* Activity *
Your answer must be every line of the data below that holds the string "nasledovná", copied exactly.

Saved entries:

BEGIN

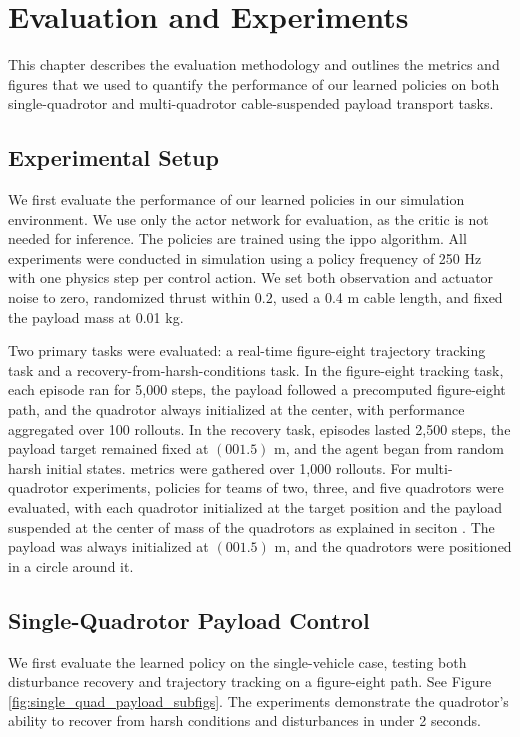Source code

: \chapter{Evaluation and Experiments}

This chapter describes the evaluation methodology and outlines the metrics and figures that we used to quantify the performance of our learned policies on both single-quadrotor and multi-quadrotor cable-suspended payload transport tasks.

\section{Experimental Setup}
We first evaluate the performance of our learned policies in our simulation environment. We use only the actor network for evaluation, as the critic is not needed for inference. The policies are trained using the \gls{ippo} algorithm.
All experiments were conducted in simulation using a policy frequency of 250 Hz with one physics step per control action. We set both observation and actuator noise to zero, randomized thrust within $0.2$, used a 0.4 m cable length, and fixed the payload mass at 0.01 kg. 

Two primary tasks were evaluated: a real-time figure-eight trajectory tracking task and a recovery-from-harsh-conditions task. In the figure-eight tracking task, each episode ran for 5,000 steps, the payload followed a precomputed figure-eight path, and the quadrotor always initialized at the center, with performance aggregated over 100 rollouts. In the recovery task, episodes lasted 2,500 steps, the payload target remained fixed at $(0 0 1.5)$ m, and the agent began from random harsh initial states. metrics were gathered over 1,000 rollouts. For multi-quadrotor experiments, policies for teams of two, three, and five quadrotors were evaluated, with each quadrotor initialized at the target position and the payload suspended at the center of mass of the quadrotors as explained in seciton . The payload was always initialized at $(0 0 1.5)$ m, and the quadrotors were positioned in a circle around it.

\section{Single-Quadrotor Payload Control}
We first evaluate the learned policy on the single-vehicle case, testing both disturbance recovery and trajectory tracking on a figure-eight path. See Figure \ref{fig:single_quad_payload_subfigs}.
The experiments demonstrate the quadrotor's ability to recover from harsh conditions and disturbances in under 2 seconds. 



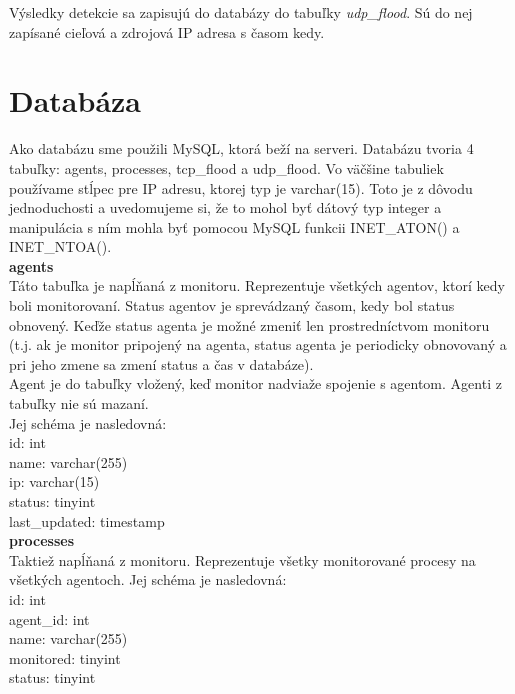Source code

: \documentclass[a4paper,12pt]{article}
\begin{document}
Výsledky detekcie sa zapisujú do databázy do tabuľky \textit{udp\_flood}. Sú do nej zapísané cieľová a zdrojová IP adresa s časom kedy. \\
\newpage

\section{Databáza}
Ako databázu sme použili MySQL, ktorá beží na serveri. Databázu tvoria 4 tabuľky: agents, processes, tcp\_flood a udp\_flood. Vo väčšine tabuliek používame stĺpec pre IP adresu, ktorej typ je varchar(15). Toto je z dôvodu jednoduchosti a uvedomujeme si, že to mohol byť dátový typ integer a manipulácia s ním mohla byť pomocou MySQL funkcii INET\_ATON() a INET\_NTOA(). \\

\noindent \textbf{agents} \\

Táto tabuľka je napĺňaná z monitoru. Reprezentuje všetkých agentov, ktorí kedy boli monitorovaní. Status agentov je sprevádzaný časom, kedy bol status obnovený. Keďže status agenta je možné zmeniť len prostredníctvom monitoru (t.j. ak je monitor pripojený na agenta, status agenta je periodicky obnovovaný a pri jeho zmene sa zmení status a čas v databáze). \\

Agent je do tabuľky vložený, keď monitor nadviaže spojenie s agentom. Agenti z tabuľky nie sú mazaní. \\

Jej schéma je nasledovná: \\

\noindent id: int \\
name: varchar(255) \\
ip: varchar(15) \\
status: tinyint \\
last\_updated: timestamp \\

\noindent \textbf{processes} \\

Taktiež napĺňaná z monitoru. Reprezentuje všetky monitorované procesy na všetkých agentoch. Jej schéma je nasledovná: \\

\noindent id: int \\
agent\_id: int \\
name: varchar(255) \\
monitored: tinyint \\
status: tinyint \\
\end{document}
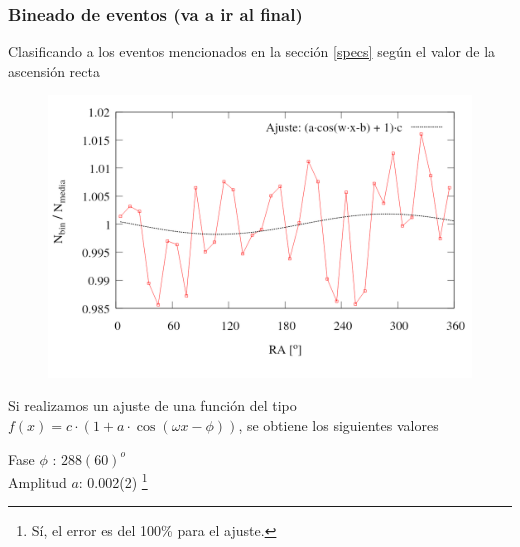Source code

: 		


	\subsubsection{Bineado de eventos  (va a ir al final)}

Clasificando a los eventos mencionados en la sección \ref{specs} según el valor de la ascensión recta
\begin{figure}[H]
	\centering
	\includegraphics[width=\linewidth]{bineado_eventos_herald_por_RA.png}
	\caption{}
\end{figure}

Si realizamos un ajuste de una función del tipo $f(x) = c\cdot(1 + a\cdot\cos{(\omega x - \phi)})$, se obtiene los siguientes valores
		
	Fase $\phi$ : $288(60)^o$  \\
	Amplitud $a$: 0.002(2) \footnote{Sí, el error es del 100\% para el ajuste.}  	 \\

END

* Task response *
Jej schéma je nasledovná: \\
Taktiež napĺňaná z monitoru. Reprezentuje všetky monitorované procesy na všetkých agentoch. Jej schéma je nasledovná: \\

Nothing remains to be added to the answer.